Using the defaults, with all rules enabled, finds a lot of false positives, to the point all sentences in my test document had some error.

These come from essentially from:

Missing words (this is strange because OO/LO hunspell dict does include those words!)
Missing words (again, but this time LT is right: these are names not in the vocabulary)
Check verb tenses (lots of them, all false positives)
Common misspellings (false positives)

I know I can completely disable the “faulty” rules, but I’m interested in working together with Your Italian developer to refine them, if possible.

I did not find a way to set “ignore” to some words or add them to some ckind of “user dictionary”.
Can someone point me in the right direction?

TiA
Mauro

dnaber · August 31, 2012, 4:42pm

Hi Mauro,

thanks for your feedback!

These come from essentially from:

Missing words (this is strange because OO/LO hunspell dict does include
those words!)

Could you post some examples?

I know I can completely disable the “faulty” rules, but I’m interested in
working together with Your Italian developer to refine them, if
possible.

That’s great!
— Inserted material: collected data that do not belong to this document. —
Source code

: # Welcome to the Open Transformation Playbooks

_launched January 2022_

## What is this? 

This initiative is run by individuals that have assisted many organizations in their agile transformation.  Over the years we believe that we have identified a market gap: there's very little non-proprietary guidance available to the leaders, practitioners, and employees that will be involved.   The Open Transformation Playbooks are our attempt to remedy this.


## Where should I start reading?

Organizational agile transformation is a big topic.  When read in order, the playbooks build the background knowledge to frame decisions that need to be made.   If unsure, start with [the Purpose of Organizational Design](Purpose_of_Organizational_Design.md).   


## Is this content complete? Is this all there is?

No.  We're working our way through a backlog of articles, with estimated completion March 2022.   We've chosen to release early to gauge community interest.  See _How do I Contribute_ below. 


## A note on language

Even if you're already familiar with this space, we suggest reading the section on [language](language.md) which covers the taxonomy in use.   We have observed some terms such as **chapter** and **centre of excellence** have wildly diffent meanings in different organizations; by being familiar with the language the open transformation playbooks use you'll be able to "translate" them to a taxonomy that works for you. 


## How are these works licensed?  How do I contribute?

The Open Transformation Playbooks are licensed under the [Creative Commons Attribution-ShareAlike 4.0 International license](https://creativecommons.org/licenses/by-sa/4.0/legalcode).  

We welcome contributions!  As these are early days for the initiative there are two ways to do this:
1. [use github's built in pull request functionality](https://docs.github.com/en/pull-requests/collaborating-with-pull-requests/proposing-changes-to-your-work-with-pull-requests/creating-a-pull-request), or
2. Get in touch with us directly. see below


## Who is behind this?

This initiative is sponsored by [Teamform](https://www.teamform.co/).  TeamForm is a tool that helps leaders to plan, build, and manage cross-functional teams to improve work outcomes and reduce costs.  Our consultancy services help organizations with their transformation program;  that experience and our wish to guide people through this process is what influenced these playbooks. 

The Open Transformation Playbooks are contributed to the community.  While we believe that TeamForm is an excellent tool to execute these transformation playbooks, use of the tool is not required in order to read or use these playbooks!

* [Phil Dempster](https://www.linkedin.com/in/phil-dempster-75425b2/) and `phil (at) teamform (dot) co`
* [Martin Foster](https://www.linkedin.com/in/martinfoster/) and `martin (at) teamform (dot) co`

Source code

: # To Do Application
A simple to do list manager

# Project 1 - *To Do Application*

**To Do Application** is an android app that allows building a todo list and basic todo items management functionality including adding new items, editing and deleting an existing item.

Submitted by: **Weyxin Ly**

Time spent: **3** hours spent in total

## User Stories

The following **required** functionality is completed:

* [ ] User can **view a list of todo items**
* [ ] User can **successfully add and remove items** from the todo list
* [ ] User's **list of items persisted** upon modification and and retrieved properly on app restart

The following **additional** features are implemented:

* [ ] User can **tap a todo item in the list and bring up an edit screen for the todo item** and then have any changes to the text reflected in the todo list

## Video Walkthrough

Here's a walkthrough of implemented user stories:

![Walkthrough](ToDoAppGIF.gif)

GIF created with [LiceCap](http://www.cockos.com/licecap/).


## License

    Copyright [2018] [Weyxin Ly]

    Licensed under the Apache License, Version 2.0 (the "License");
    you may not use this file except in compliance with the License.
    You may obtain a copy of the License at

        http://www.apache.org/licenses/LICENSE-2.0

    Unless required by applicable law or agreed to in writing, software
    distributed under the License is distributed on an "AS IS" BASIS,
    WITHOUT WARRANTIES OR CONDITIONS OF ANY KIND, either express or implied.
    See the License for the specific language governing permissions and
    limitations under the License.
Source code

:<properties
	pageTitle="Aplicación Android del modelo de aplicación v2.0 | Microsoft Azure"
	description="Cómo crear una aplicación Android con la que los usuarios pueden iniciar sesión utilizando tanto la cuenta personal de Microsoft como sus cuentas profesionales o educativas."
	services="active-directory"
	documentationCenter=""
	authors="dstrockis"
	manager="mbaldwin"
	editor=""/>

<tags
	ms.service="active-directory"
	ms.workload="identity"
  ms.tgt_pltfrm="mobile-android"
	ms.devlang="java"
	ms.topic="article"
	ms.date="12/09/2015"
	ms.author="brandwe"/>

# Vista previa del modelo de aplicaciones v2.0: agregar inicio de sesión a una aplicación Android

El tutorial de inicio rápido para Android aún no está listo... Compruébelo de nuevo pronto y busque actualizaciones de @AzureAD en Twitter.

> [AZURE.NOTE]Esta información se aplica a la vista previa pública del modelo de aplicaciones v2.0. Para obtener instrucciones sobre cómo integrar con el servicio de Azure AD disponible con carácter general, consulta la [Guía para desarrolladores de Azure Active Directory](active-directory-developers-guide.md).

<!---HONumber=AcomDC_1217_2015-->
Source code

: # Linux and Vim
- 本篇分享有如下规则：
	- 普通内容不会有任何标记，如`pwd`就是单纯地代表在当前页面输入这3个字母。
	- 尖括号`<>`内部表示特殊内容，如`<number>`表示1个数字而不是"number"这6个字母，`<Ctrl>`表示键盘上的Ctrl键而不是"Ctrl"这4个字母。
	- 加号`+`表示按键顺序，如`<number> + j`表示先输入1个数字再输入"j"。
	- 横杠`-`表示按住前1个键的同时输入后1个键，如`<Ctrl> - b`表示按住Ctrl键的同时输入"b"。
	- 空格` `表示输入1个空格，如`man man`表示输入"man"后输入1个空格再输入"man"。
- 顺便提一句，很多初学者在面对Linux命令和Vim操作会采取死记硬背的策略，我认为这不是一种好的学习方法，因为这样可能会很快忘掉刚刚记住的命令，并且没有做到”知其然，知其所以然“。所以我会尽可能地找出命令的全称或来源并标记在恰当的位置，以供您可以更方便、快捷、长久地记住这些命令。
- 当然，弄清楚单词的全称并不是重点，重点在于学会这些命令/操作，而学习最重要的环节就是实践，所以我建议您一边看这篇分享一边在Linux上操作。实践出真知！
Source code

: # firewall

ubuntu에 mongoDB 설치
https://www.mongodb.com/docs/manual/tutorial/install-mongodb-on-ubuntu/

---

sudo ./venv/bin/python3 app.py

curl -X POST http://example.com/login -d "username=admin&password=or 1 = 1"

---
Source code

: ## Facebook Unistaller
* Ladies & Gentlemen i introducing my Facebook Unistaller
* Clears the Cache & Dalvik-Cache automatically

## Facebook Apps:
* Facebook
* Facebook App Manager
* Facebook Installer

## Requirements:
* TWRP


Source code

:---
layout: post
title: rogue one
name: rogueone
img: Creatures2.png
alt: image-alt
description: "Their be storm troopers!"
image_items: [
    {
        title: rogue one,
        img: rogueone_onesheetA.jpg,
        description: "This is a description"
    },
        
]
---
The best place for development discussion is our mailing
list, I suggest you subscribe there:

I did not find a way to set “ignore” to some words or add them to some
ckind of “user dictionary”.

In the development version (1.9-dev, to be released as 1.9 in 4 weeks), you
can add those words to the file resources/it/hunspell/ignore.txt. In the
long term, it’s probably a good idea to also send them to the dictionary
maintainer.

Regards
Daniel

–
http://www.danielnaber.de

Mauro · August 31, 2012, 6:22pm

I’m on the list.

I will not be at home next two weeks (3-15 Sept.), but after that I will be available.

Missing words: “avea”, “farfalletta”. (your Italian expert will know where they came from ).

As for the “ignore” thing:
I do agree it would be good to upstream changes (if You can point me to the right place), but only for missing words.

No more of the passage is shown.